Using the records that appear below, write out exactly the lines from the one with "purchases and savings" through the one with "the secondary market.", keeping both end lines.

Supplied material
⁂

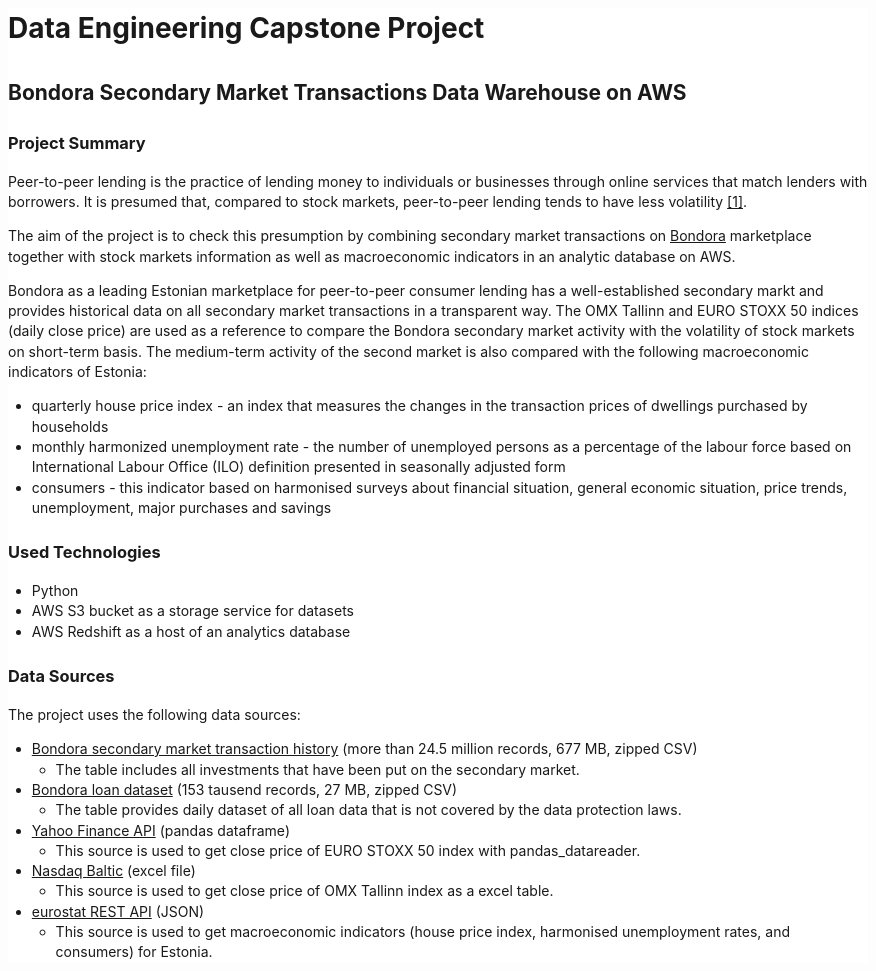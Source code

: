# Data Engineering Capstone Project

## Bondora Secondary Market Transactions Data Warehouse on AWS

### Project Summary
Peer-to-peer lending is the practice of lending money to individuals or businesses through online services that match lenders with borrowers. It is presumed that, compared to stock markets, peer-to-peer lending tends to have less volatility [[1]](https://en.wikipedia.org/wiki/Peer-to-peer_lending).

The aim of the project is to check this presumption by combining secondary market transactions on [Bondora](https://www.bondora.com/en) marketplace together with stock markets information as well as macroeconomic indicators in an analytic database on AWS.

Bondora as a leading Estonian marketplace for peer-to-peer consumer lending has a well-established secondary markt and provides historical data on all secondary market transactions in a transparent way. The OMX Tallinn and EURO STOXX 50 indices (daily close price) are used as a reference to compare the Bondora secondary market activity with the volatility of stock markets on short-term basis. The medium-term activity of the second market is also compared with the following macroeconomic indicators of Estonia:
* quarterly house price index - an index that measures the changes in the transaction prices of dwellings purchased by households
* monthly harmonized unemployment rate - the number of unemployed persons as a percentage of the labour force based on International Labour Office (ILO) definition presented in seasonally adjusted form
* consumers - this indicator based on harmonised surveys about financial situation, general economic situation, price trends, unemployment, major purchases and savings

### Used Technologies
* Python
* AWS S3 bucket as a storage service for datasets
* AWS Redshift as a host of an analytics database


### Data Sources
The project uses the following data sources:
* [Bondora secondary market transaction history](https://www.bondora.com/marketing/media/ResaleArchive.zip) (more than 24.5 million records, 677 MB, zipped CSV)
  * The table includes all investments that have been put on the secondary market.
* [Bondora loan dataset](https://www.bondora.com/marketing/media/LoanData.zip) (153 tausend records, 27 MB, zipped CSV)
  * The table provides daily dataset of all loan data that is not covered by the data protection laws.
* [Yahoo Finance API](https://finance.yahoo.com/quotes/API,Documentation/view/v1/) (pandas dataframe)
  * This source is used to get close price of EURO STOXX 50 index with pandas_datareader.
* [Nasdaq Baltic](https://nasdaqbaltic.com/statistics/en/charts) (excel file)
  * This source is used to get close price of OMX Tallinn index as a excel table.
* [eurostat REST API](https://ec.europa.eu/eurostat/web/json-and-unicode-web-services) (JSON)
  * This source is used to get macroeconomic indicators (house price index, harmonised unemployment
    rates, and consumers) for Estonia.  
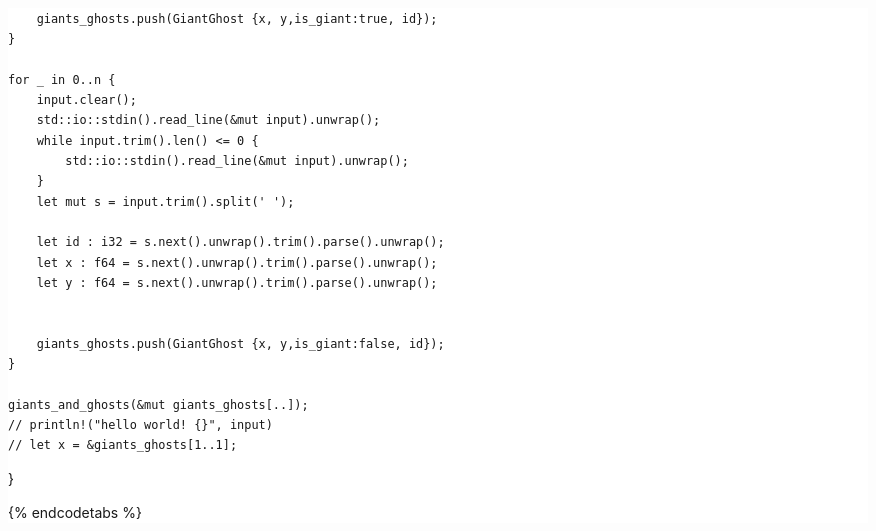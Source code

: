 
        giants_ghosts.push(GiantGhost {x, y,is_giant:true, id});
    }

    for _ in 0..n {
        input.clear();
        std::io::stdin().read_line(&mut input).unwrap();
        while input.trim().len() <= 0 {
            std::io::stdin().read_line(&mut input).unwrap();
        }
        let mut s = input.trim().split(' ');

        let id : i32 = s.next().unwrap().trim().parse().unwrap();
        let x : f64 = s.next().unwrap().trim().parse().unwrap();
        let y : f64 = s.next().unwrap().trim().parse().unwrap();
        

        giants_ghosts.push(GiantGhost {x, y,is_giant:false, id});
    }

    giants_and_ghosts(&mut giants_ghosts[..]);
    // println!("hello world! {}", input)
    // let x = &giants_ghosts[1..1];
}

{% endcodetabs %}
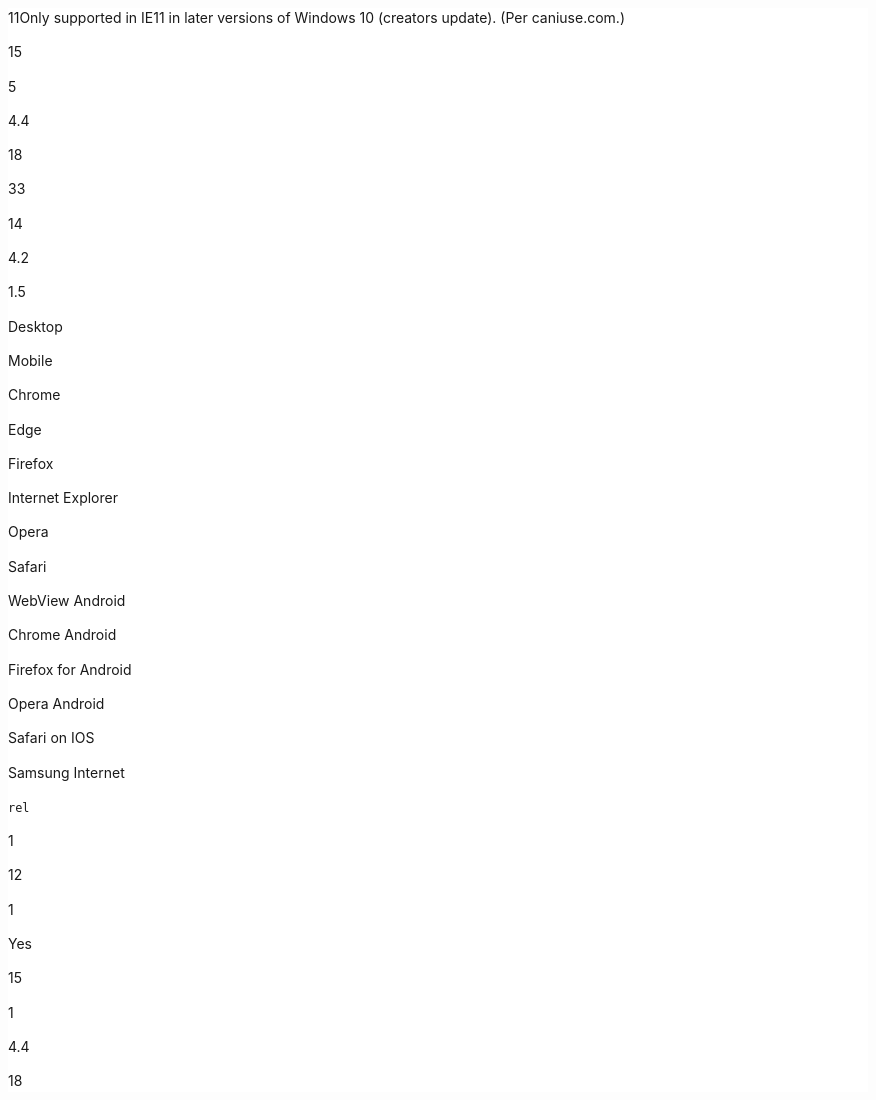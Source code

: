 11Only supported in IE11 in later versions of Windows 10 (creators
update). (Per caniuse.com.)

15

5

4.4

18

33

14

4.2

1.5

Desktop

Mobile

Chrome

Edge

Firefox

Internet Explorer

Opera

Safari

WebView Android

Chrome Android

Firefox for Android

Opera Android

Safari on IOS

Samsung Internet

`rel`

1

12

1

Yes

15

1

4.4

18

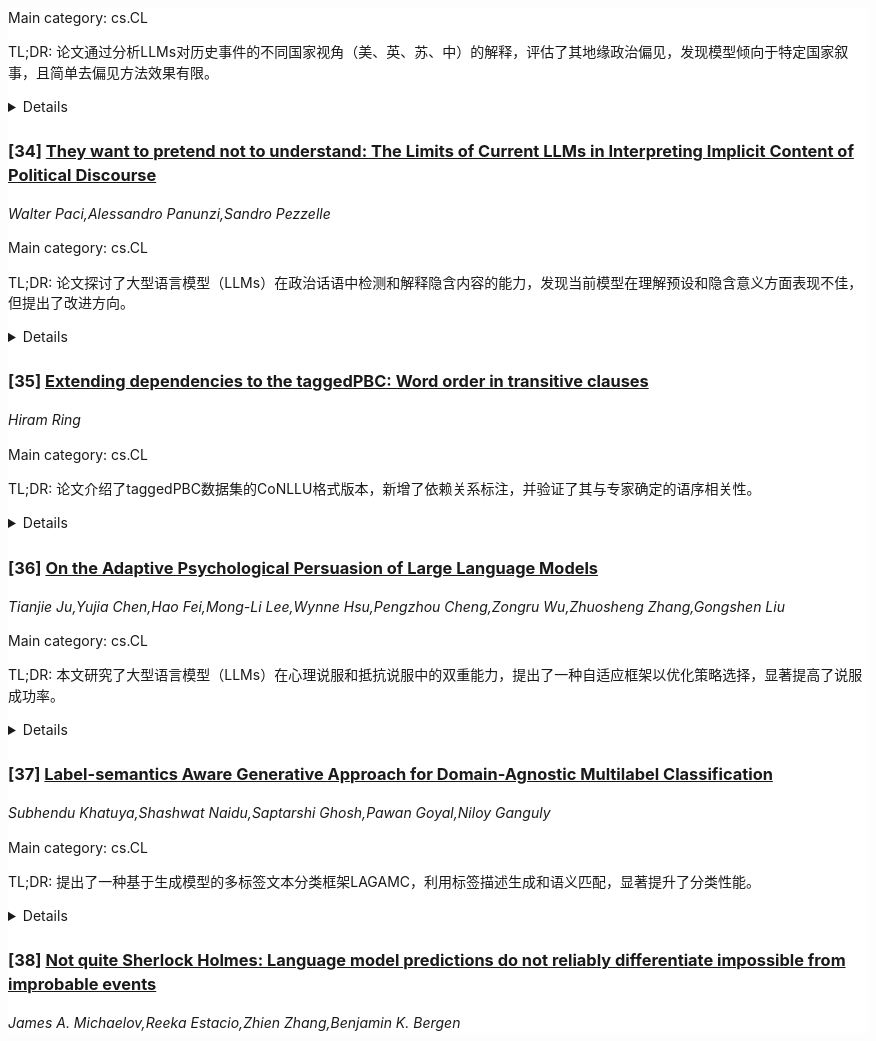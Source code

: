 Main category: cs.CL

TL;DR: 论文通过分析LLMs对历史事件的不同国家视角（美、英、苏、中）的解释，评估了其地缘政治偏见，发现模型倾向于特定国家叙事，且简单去偏见方法效果有限。


<details><summary>Details</summary></details>


### [34] [They want to pretend not to understand: The Limits of Current LLMs in Interpreting Implicit Content of Political Discourse](https://arxiv.org/abs/2506.06775)
*Walter Paci,Alessandro Panunzi,Sandro Pezzelle*

Main category: cs.CL

TL;DR: 论文探讨了大型语言模型（LLMs）在政治话语中检测和解释隐含内容的能力，发现当前模型在理解预设和隐含意义方面表现不佳，但提出了改进方向。


<details><summary>Details</summary></details>


### [35] [Extending dependencies to the taggedPBC: Word order in transitive clauses](https://arxiv.org/abs/2506.06785)
*Hiram Ring*

Main category: cs.CL

TL;DR: 论文介绍了taggedPBC数据集的CoNLLU格式版本，新增了依赖关系标注，并验证了其与专家确定的语序相关性。


<details><summary>Details</summary></details>


### [36] [On the Adaptive Psychological Persuasion of Large Language Models](https://arxiv.org/abs/2506.06800)
*Tianjie Ju,Yujia Chen,Hao Fei,Mong-Li Lee,Wynne Hsu,Pengzhou Cheng,Zongru Wu,Zhuosheng Zhang,Gongshen Liu*

Main category: cs.CL

TL;DR: 本文研究了大型语言模型（LLMs）在心理说服和抵抗说服中的双重能力，提出了一种自适应框架以优化策略选择，显著提高了说服成功率。


<details><summary>Details</summary></details>


### [37] [Label-semantics Aware Generative Approach for Domain-Agnostic Multilabel Classification](https://arxiv.org/abs/2506.06806)
*Subhendu Khatuya,Shashwat Naidu,Saptarshi Ghosh,Pawan Goyal,Niloy Ganguly*

Main category: cs.CL

TL;DR: 提出了一种基于生成模型的多标签文本分类框架LAGAMC，利用标签描述生成和语义匹配，显著提升了分类性能。


<details><summary>Details</summary></details>


### [38] [Not quite Sherlock Holmes: Language model predictions do not reliably differentiate impossible from improbable events](https://arxiv.org/abs/2506.06808)
*James A. Michaelov,Reeka Estacio,Zhien Zhang,Benjamin K. Bergen*

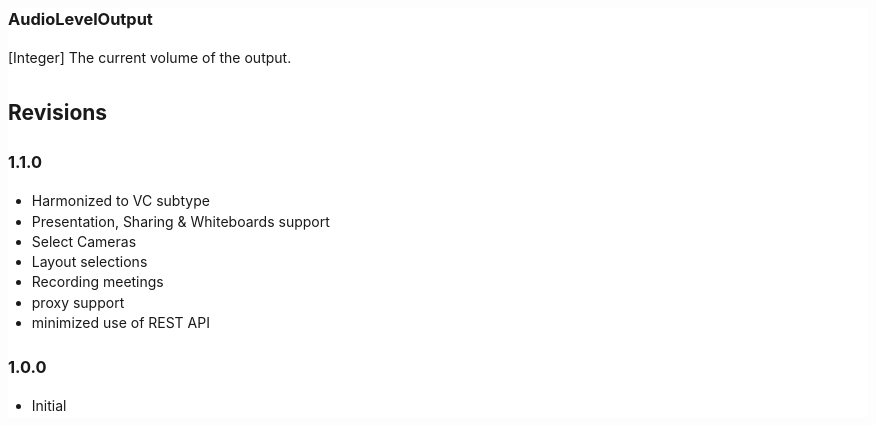 ### AudioLevelOutput

[Integer] The current volume of the output.

## Revisions

### 1.1.0

- Harmonized to VC subtype
- Presentation, Sharing & Whiteboards support
- Select Cameras
- Layout selections
- Recording meetings
- proxy support
- minimized use of REST API

### 1.0.0

- Initial
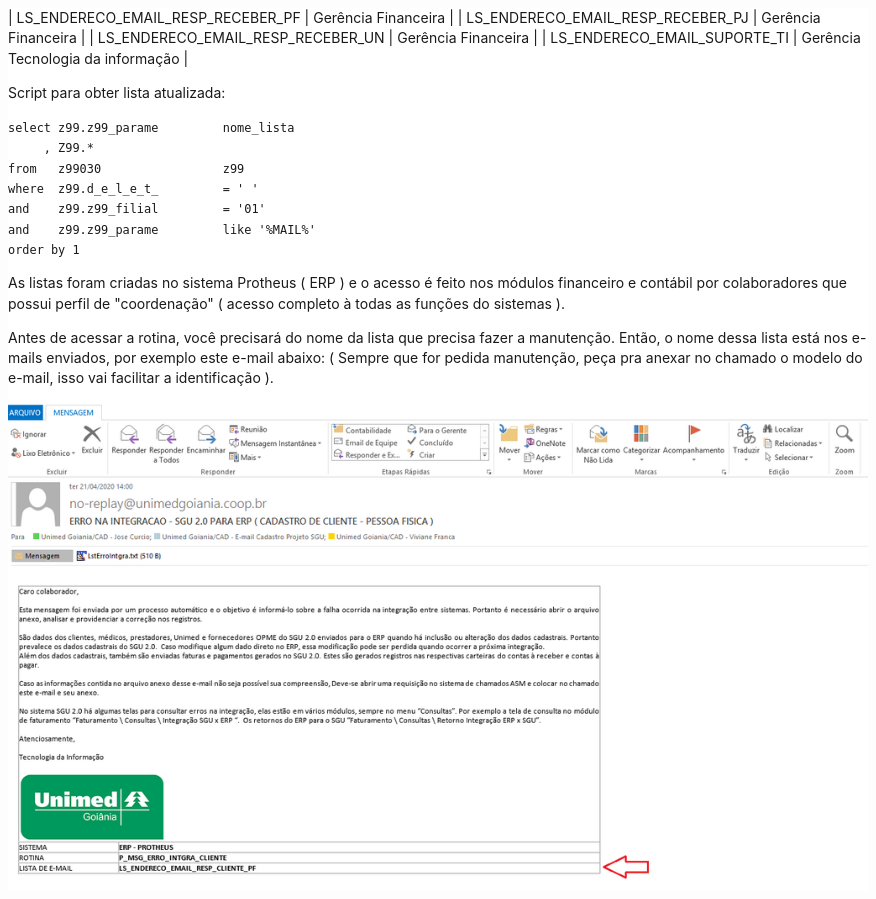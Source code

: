 | LS_ENDERECO_EMAIL_RESP_RECEBER_PF                  | Gerência Financeira												  |
| LS_ENDERECO_EMAIL_RESP_RECEBER_PJ                  | Gerência Financeira												  |
| LS_ENDERECO_EMAIL_RESP_RECEBER_UN                  | Gerência Financeira												  |
| LS_ENDERECO_EMAIL_SUPORTE_TI                       | Gerência Tecnologia da informação 								  |

Script para obter lista atualizada:

```
select z99.z99_parame         nome_lista
     , Z99.*
from   z99030                 z99
where  z99.d_e_l_e_t_         = ' '
and    z99.z99_filial         = '01'
and    z99.z99_parame         like '%MAIL%'
order by 1
```

As listas foram criadas no sistema Protheus ( ERP ) e o acesso é feito nos módulos financeiro e contábil por colaboradores que possui perfil de "coordenação" ( acesso completo à todas as funções do sistemas ). 

Antes de acessar a rotina, você precisará do nome da lista que precisa fazer a manutenção. Então, o nome dessa lista está nos e-mails enviados, por exemplo este e-mail abaixo: ( Sempre que for pedida manutenção, peça pra anexar no chamado o modelo do e-mail, isso vai facilitar a identificação ).

![image](uploads/5889656f9a99b640be817eee464ad619/image.png)
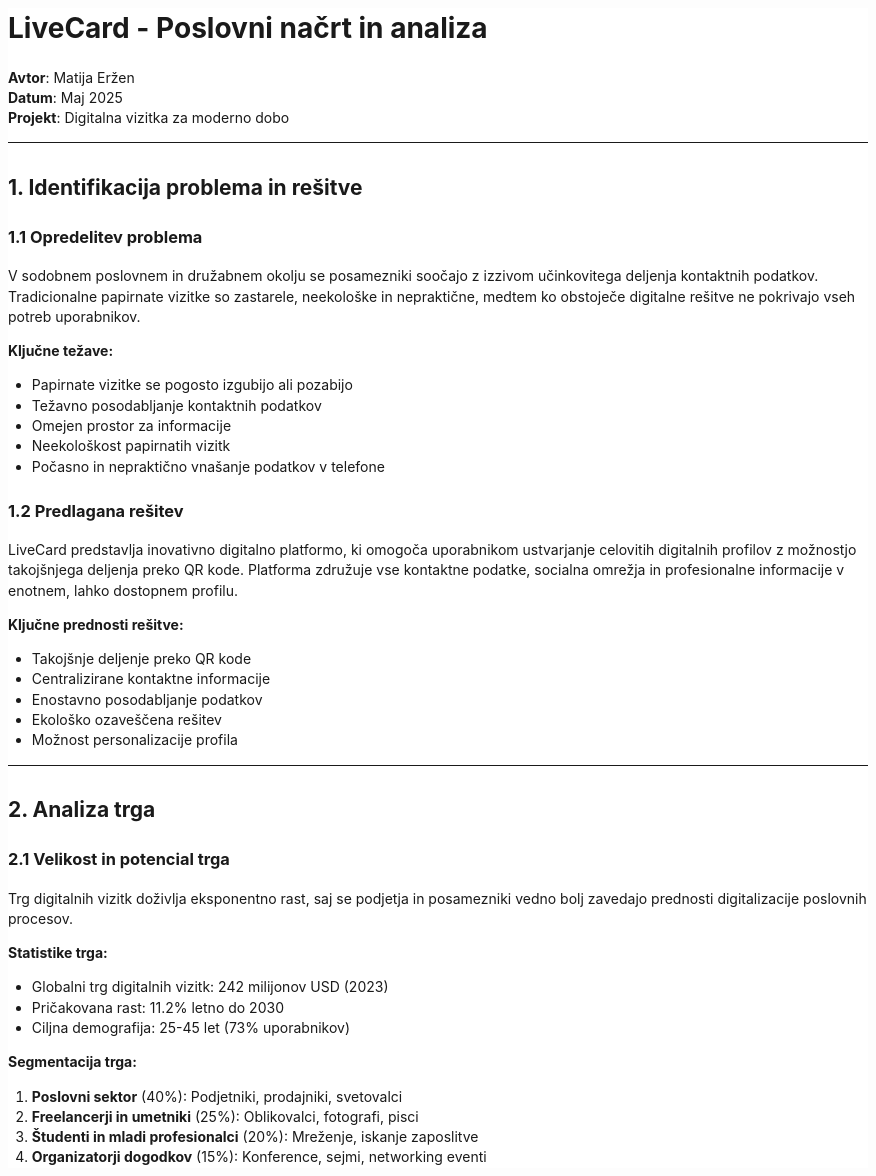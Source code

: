 # LiveCard - Poslovni načrt in analiza

**Avtor**: Matija Eržen  
**Datum**: Maj 2025  
**Projekt**: Digitalna vizitka za moderno dobo

---

## 1. Identifikacija problema in rešitve

### 1.1 Opredelitev problema

V sodobnem poslovnem in družabnem okolju se posamezniki soočajo z izzivom učinkovitega deljenja kontaktnih podatkov. Tradicionalne papirnate vizitke so zastarele, neekološke in nepraktične, medtem ko obstoječe digitalne rešitve ne pokrivajo vseh potreb uporabnikov.

**Ključne težave:**
- Papirnate vizitke se pogosto izgubijo ali pozabijo
- Težavno posodabljanje kontaktnih podatkov
- Omejen prostor za informacije
- Neekološkost papirnatih vizitk
- Počasno in nepraktično vnašanje podatkov v telefone

### 1.2 Predlagana rešitev

LiveCard predstavlja inovativno digitalno platformo, ki omogoča uporabnikom ustvarjanje celovitih digitalnih profilov z možnostjo takojšnjega deljenja preko QR kode. Platforma združuje vse kontaktne podatke, socialna omrežja in profesionalne informacije v enotnem, lahko dostopnem profilu.

**Ključne prednosti rešitve:**
- Takojšnje deljenje preko QR kode
- Centralizirane kontaktne informacije
- Enostavno posodabljanje podatkov
- Ekološko ozaveščena rešitev
- Možnost personalizacije profila

---

## 2. Analiza trga

### 2.1 Velikost in potencial trga

Trg digitalnih vizitk doživlja eksponentno rast, saj se podjetja in posamezniki vedno bolj zavedajo prednosti digitalizacije poslovnih procesov.

**Statistike trga:**
- Globalni trg digitalnih vizitk: 242 milijonov USD (2023)
- Pričakovana rast: 11.2% letno do 2030
- Ciljna demografija: 25-45 let (73% uporabnikov)

**Segmentacija trga:**
1. **Poslovni sektor** (40%): Podjetniki, prodajniki, svetovalci
2. **Freelancerji in umetniki** (25%): Oblikovalci, fotografi, pisci
3. **Študenti in mladi profesionalci** (20%): Mreženje, iskanje zaposlitve
4. **Organizatorji dogodkov** (15%): Konference, sejmi, networking eventi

⁂

Output for this task
* consumers - this indicator based on harmonised surveys about financial situation, general economic situation, price trends, unemployment, major purchases and savings

### Used Technologies
* Python
* AWS S3 bucket as a storage service for datasets
* AWS Redshift as a host of an analytics database


### Data Sources
The project uses the following data sources:
* [Bondora secondary market transaction history](https://www.bondora.com/marketing/media/ResaleArchive.zip) (more than 24.5 million records, 677 MB, zipped CSV)
  * The table includes all investments that have been put on the secondary market.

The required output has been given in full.